O Assaltante
- Miguel Fernández

- 1 de abr. de 2017
- 2 min de leitura
Em 1972 ou 1973, o arquiteto Júlio Rubbo, que já fora diretor do Departamento de Limpeza Urbana de Porto Alegre, do Dmae, era personagem conhecido nacionalmente, bastante ativo na ABES, na Aidis e nos respectivos congressos. Ele morava em Porto Alegre.
Neste episódio, creio que ele estava diretor e/ou consultor em São Leopoldo (ou Gramado ou Canela segundo o Percy). As estradas eram mais estreitas do que hoje, e era comum as pessoas pedirem e darem carona, hábito que foi desaparecendo com o aumento da insegurança (assaltos, etc.). Também era muito comum as pessoas andarem armadas (causa e efeito na insegurança ou mera coincidência?).
Todos os dias pela manhã ele pegava o seu carro e dirigia até esses municípios.
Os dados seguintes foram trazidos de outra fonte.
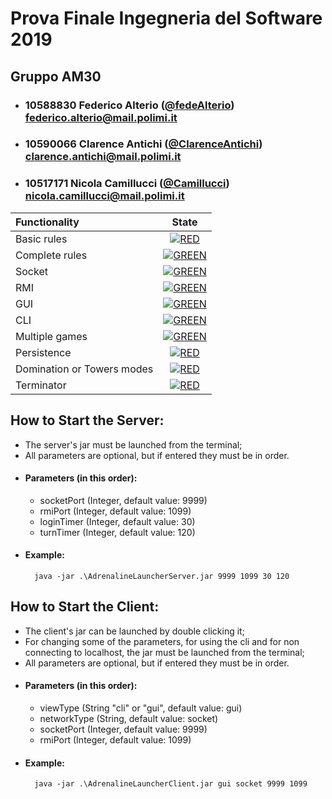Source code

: # Prova Finale Ingegneria del Software 2019
## Gruppo AM30

- ###   10588830    Federico Alterio ([@fedeAlterio](https://github.com/fedeAlterio))<br>federico.alterio@mail.polimi.it
- ###   10590066    Clarence Antichi ([@ClarenceAntichi](https://github.com/ClarenceAntichi))<br>clarence.antichi@mail.polimi.it
- ###   10517171    Nicola Camillucci ([@Camillucci](https://github.com/Camillucci))<br>nicola.camillucci@mail.polimi.it

| Functionality | State |
|:-----------------------|:------------------------------------:|
| Basic rules | [![RED](https://placehold.it/15/f03c15/f03c15)](#) |
| Complete rules | [![GREEN](https://placehold.it/15/44bb44/44bb44)](#) |
| Socket | [![GREEN](https://placehold.it/15/44bb44/44bb44)](#) |
| RMI | [![GREEN](https://placehold.it/15/44bb44/44bb44)](#) |
| GUI | [![GREEN](https://placehold.it/15/44bb44/44bb44)](#) |
| CLI | [![GREEN](https://placehold.it/15/44bb44/44bb44)](#) |
| Multiple games | [![GREEN](https://placehold.it/15/44bb44/44bb44)](#) |
| Persistence | [![RED](https://placehold.it/15/f03c15/f03c15)](#) |
| Domination or Towers modes | [![RED](https://placehold.it/15/f03c15/f03c15)](#) |
| Terminator | [![RED](https://placehold.it/15/f03c15/f03c15)](#) |

<!--
[![RED](https://placehold.it/15/f03c15/f03c15)](#)
[![YELLOW](https://placehold.it/15/ffdd00/ffdd00)](#)
[![GREEN](https://placehold.it/15/44bb44/44bb44)](#)
-->

## How to Start the Server:
- The server's jar must be launched from the terminal;
- All parameters are optional, but if entered they must be in order.
- #### Parameters (in this order):
    - socketPort (Integer, default value: 9999)
    - rmiPort (Integer, default value: 1099)
    - loginTimer (Integer, default value: 30)
    - turnTimer (Integer, default value: 120)
- #### Example:
        java -jar .\AdrenalineLauncherServer.jar 9999 1099 30 120
    
## How to Start the Client:
- The client's jar can be launched by double clicking it;
- For changing some of the parameters, for using the cli and for non connecting to localhost, the jar must be launched from the terminal;
- All parameters are optional, but if entered they must be in order.
- #### Parameters (in this order):
    - viewType (String "cli" or "gui", default value: gui)
    - networkType (String, default value: socket)
    - socketPort (Integer, default value: 9999)
    - rmiPort (Integer, default value: 1099)
- #### Example:
        java -jar .\AdrenalineLauncherClient.jar gui socket 9999 1099
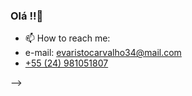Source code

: ### Olá !!👋



- 📫 How to reach me:
- e-mail: evaristocarvalho34@mail.com
- [+55 (24) 981051807](https://api.whatsapp.com/send?phone=5524981051807)

-->
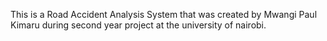 This is a Road Accident Analysis System that was created by Mwangi Paul Kimaru during second year project at the university of nairobi.

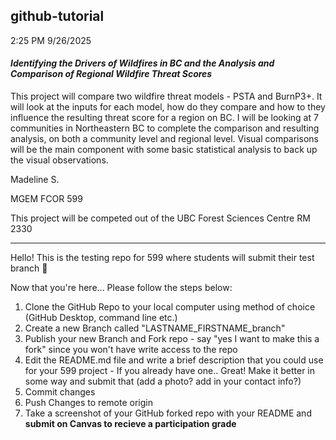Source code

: ## github-tutorial



2:25 PM 9/26/2025



#### *Identifying the Drivers of Wildfires in BC and the Analysis and Comparison of Regional Wildfire Threat Scores*



This project will compare two wildfire threat models - PSTA and BurnP3+. It will look at the inputs for each model, how do they compare and how to they influence the resulting threat score for a region on BC. I will be looking at 7 communities in Northeastern BC to complete the comparison and resulting analysis, on both a community level and regional level. Visual comparisons will be the main component with some basic statistical analysis to back up the visual observations.



Madeline S.

MGEM FCOR 599



This project will be competed out of the UBC Forest Sciences Centre RM 2330







---

Hello! This is the testing repo for 599 where students will submit their test branch 🚀

Now that you're here...
Please follow the steps below:

1. Clone the GitHub Repo to your local computer using method of choice (GitHub Desktop, command line etc.)
2. Create a new Branch called "LASTNAME\_FIRSTNAME\_branch"
3. Publish your new Branch and Fork repo - say "yes I want to make this a fork" since you won't have write access to the repo
4. Edit the README.md file and write a brief description that you could use for your 599 project - If you already have one.. Great! Make it better in some way and submit that (add a photo? add in your contact info?)
5. Commit changes
6. Push Changes to remote origin
7. Take a screenshot of your GitHub forked repo with your README and **submit on Canvas to recieve a participation grade**
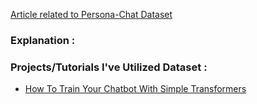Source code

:[Article related to Persona-Chat Dataset](https://arxiv.org/abs/1801.07243)

### Explanation :



### Projects/Tutorials I've Utilized Dataset :
* [How To Train Your Chatbot With Simple Transformers](https://towardsdatascience.com/how-to-train-your-chatbot-with-simple-transformers-da25160859f4)

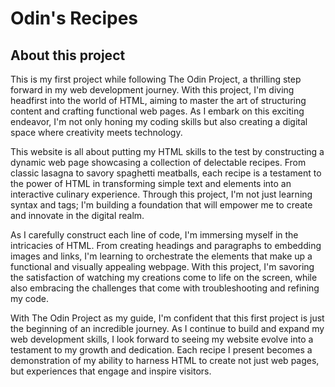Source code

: # Odin's Recipes

## About this project <a name = "about"></a>

This is my first project while following The Odin Project, a thrilling step forward in my web development journey. With this project, I'm diving headfirst into the world of HTML, aiming to master the art of structuring content and crafting functional web pages. As I embark on this exciting endeavor, I'm not only honing my coding skills but also creating a digital space where creativity meets technology.

This website is all about putting my HTML skills to the test by constructing a dynamic web page showcasing a collection of delectable recipes. From classic lasagna to savory spaghetti meatballs, each recipe is a testament to the power of HTML in transforming simple text and elements into an interactive culinary experience. Through this project, I'm not just learning syntax and tags; I'm building a foundation that will empower me to create and innovate in the digital realm.

As I carefully construct each line of code, I'm immersing myself in the intricacies of HTML. From creating headings and paragraphs to embedding images and links, I'm learning to orchestrate the elements that make up a functional and visually appealing webpage. With this project, I'm savoring the satisfaction of watching my creations come to life on the screen, while also embracing the challenges that come with troubleshooting and refining my code.

With The Odin Project as my guide, I'm confident that this first project is just the beginning of an incredible journey. As I continue to build and expand my web development skills, I look forward to seeing my website evolve into a testament to my growth and dedication. Each recipe I present becomes a demonstration of my ability to harness HTML to create not just web pages, but experiences that engage and inspire visitors.


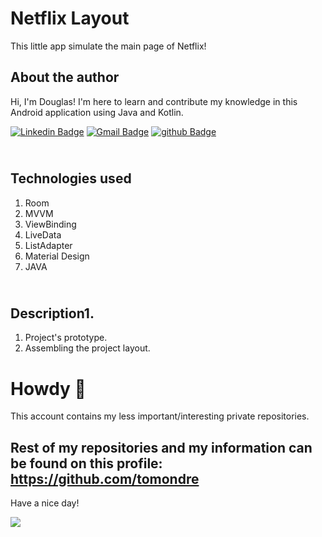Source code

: # Netflix Layout

This little app simulate the main page of Netflix!

## About the author
Hi, I'm Douglas! I'm here to learn and contribute my knowledge in this Android application using Java and Kotlin.

[![Linkedin Badge](https://img.shields.io/badge/-Douglas_Ramos-blue?style=flat-square&logo=linkedin&logoColor=white&link=https://br.https://www.linkedin.com/in/douglas-ramos-156671b8/)](https://www.linkedin.com/in/douglas-ramos-156671b8)  [![Gmail Badge](https://img.shields.io/badge/-douglas.dr.ramos@gmail.com-c14438?style=flat-square&logo=github&logoColor=white&link=mailto:douglas.dr.ramos@gmail.com)](mailto:douglas.dr.ramos@gmail.com) 
[![github Badge](https://img.shields.io/badge/-GitHub-black?style=flat-square&logo=github&logoColor=white&link=https://github.com/Douglasdr7)](https://github.com/Douglasdr7)



## <br />Technologies used
1. Room
2. MVVM
3. ViewBinding
4. LiveData
5. ListAdapter
6. Material Design
7. JAVA


## <br />Description1. 
1. Project's prototype.
2. Assembling the project layout.

# Howdy 🤠

This account contains my less important/interesting private repositories.

## Rest of my repositories and my information can be found on this profile: https://github.com/tomondre

Have a nice day!

<a href="https://github.com/tomondre"><img src="contributions.svg"></a>

<img width="0" src="https://visitor-badge.glitch.me/badge?page_id=tondrejk.tondrejk" />
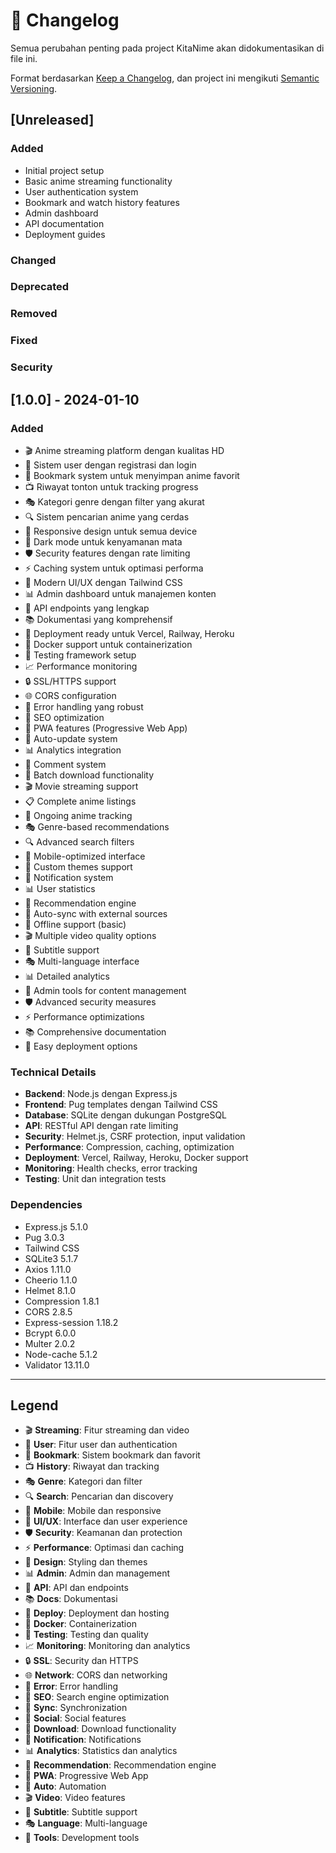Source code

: # 📝 Changelog

Semua perubahan penting pada project KitaNime akan didokumentasikan di file ini.

Format berdasarkan [Keep a Changelog](https://keepachangelog.com/en/1.0.0/),
dan project ini mengikuti [Semantic Versioning](https://semver.org/spec/v2.0.0.html).

## [Unreleased]

### Added
- Initial project setup
- Basic anime streaming functionality
- User authentication system
- Bookmark and watch history features
- Admin dashboard
- API documentation
- Deployment guides

### Changed

### Deprecated

### Removed

### Fixed

### Security

## [1.0.0] - 2024-01-10

### Added
- 🎬 Anime streaming platform dengan kualitas HD
- 👤 Sistem user dengan registrasi dan login
- 🔖 Bookmark system untuk menyimpan anime favorit
- 📺 Riwayat tonton untuk tracking progress
- 🎭 Kategori genre dengan filter yang akurat
- 🔍 Sistem pencarian anime yang cerdas
- 📱 Responsive design untuk semua device
- 🌙 Dark mode untuk kenyamanan mata
- 🛡️ Security features dengan rate limiting
- ⚡ Caching system untuk optimasi performa
- 🎨 Modern UI/UX dengan Tailwind CSS
- 📊 Admin dashboard untuk manajemen konten
- 🔧 API endpoints yang lengkap
- 📚 Dokumentasi yang komprehensif
- 🚀 Deployment ready untuk Vercel, Railway, Heroku
- 🐳 Docker support untuk containerization
- 🧪 Testing framework setup
- 📈 Performance monitoring
- 🔒 SSL/HTTPS support
- 🌐 CORS configuration
- 📝 Error handling yang robust
- 🎯 SEO optimization
- 📱 PWA features (Progressive Web App)
- 🔄 Auto-update system
- 📊 Analytics integration
- 💬 Comment system
- 🎥 Batch download functionality
- 🎬 Movie streaming support
- 📋 Complete anime listings
- 🔄 Ongoing anime tracking
- 🎭 Genre-based recommendations
- 🔍 Advanced search filters
- 📱 Mobile-optimized interface
- 🎨 Custom themes support
- 🔔 Notification system
- 📊 User statistics
- 🎯 Recommendation engine
- 🔄 Auto-sync with external sources
- 📱 Offline support (basic)
- 🎬 Multiple video quality options
- 🔄 Subtitle support
- 🎭 Multi-language interface
- 📊 Detailed analytics
- 🔧 Admin tools for content management
- 🛡️ Advanced security measures
- ⚡ Performance optimizations
- 📚 Comprehensive documentation
- 🚀 Easy deployment options

### Technical Details
- **Backend**: Node.js dengan Express.js
- **Frontend**: Pug templates dengan Tailwind CSS
- **Database**: SQLite dengan dukungan PostgreSQL
- **API**: RESTful API dengan rate limiting
- **Security**: Helmet.js, CSRF protection, input validation
- **Performance**: Compression, caching, optimization
- **Deployment**: Vercel, Railway, Heroku, Docker support
- **Monitoring**: Health checks, error tracking
- **Testing**: Unit dan integration tests

### Dependencies
- Express.js 5.1.0
- Pug 3.0.3
- Tailwind CSS
- SQLite3 5.1.7
- Axios 1.11.0
- Cheerio 1.1.0
- Helmet 8.1.0
- Compression 1.8.1
- CORS 2.8.5
- Express-session 1.18.2
- Bcrypt 6.0.0
- Multer 2.0.2
- Node-cache 5.1.2
- Validator 13.11.0

---

## Legend

- 🎬 **Streaming**: Fitur streaming dan video
- 👤 **User**: Fitur user dan authentication
- 🔖 **Bookmark**: Sistem bookmark dan favorit
- 📺 **History**: Riwayat dan tracking
- 🎭 **Genre**: Kategori dan filter
- 🔍 **Search**: Pencarian dan discovery
- 📱 **Mobile**: Mobile dan responsive
- 🌙 **UI/UX**: Interface dan user experience
- 🛡️ **Security**: Keamanan dan protection
- ⚡ **Performance**: Optimasi dan caching
- 🎨 **Design**: Styling dan themes
- 📊 **Admin**: Admin dan management
- 🔧 **API**: API dan endpoints
- 📚 **Docs**: Dokumentasi
- 🚀 **Deploy**: Deployment dan hosting
- 🐳 **Docker**: Containerization
- 🧪 **Testing**: Testing dan quality
- 📈 **Monitoring**: Monitoring dan analytics
- 🔒 **SSL**: Security dan HTTPS
- 🌐 **Network**: CORS dan networking
- 📝 **Error**: Error handling
- 🎯 **SEO**: Search engine optimization
- 🔄 **Sync**: Synchronization
- 💬 **Social**: Social features
- 🎥 **Download**: Download functionality
- 🔔 **Notification**: Notifications
- 📊 **Analytics**: Statistics dan analytics
- 🎯 **Recommendation**: Recommendation engine
- 📱 **PWA**: Progressive Web App
- 🔄 **Auto**: Automation
- 🎬 **Video**: Video features
- 🔄 **Subtitle**: Subtitle support
- 🎭 **Language**: Multi-language
- 🔧 **Tools**: Development tools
Voltava no fim da tarde. Numa das manhas, deu carona a um rapaz.
Numa das curvas achou estranho que o rapaz tivesse se desequilibrado a ponto de esbarrar/encostar nele, motorista. Ficou preocupado e apalpou o bolso do paletó com a carteira. Não estava mais lá!
Pensando rápido, não disse nada e foi parando o carro alegando que parecia estar com um pneu furado e ia ver. Ao parar, já estava com a arma na mão e olhando fixo para o rapaz foi logo dizendo: "Passa a carteira".
Ordem obedecida, carteira entregue, o carona foi deixado ao sereno, no meio da
estrada, sem conversa.
Dia que corre, tudo normal, à tardinha, chegando em casa, sua esposa estava muito preocupada porque ele havia esquecido a carteira!
Como o carona havia dado queixa na polícia do "assalto" que sofrera, e não achou graça nenhuma no ocorrido (nem o delegado), o assunto rendeu uns bons anos e aborrecimentos ao Rubbo até ser encerrado.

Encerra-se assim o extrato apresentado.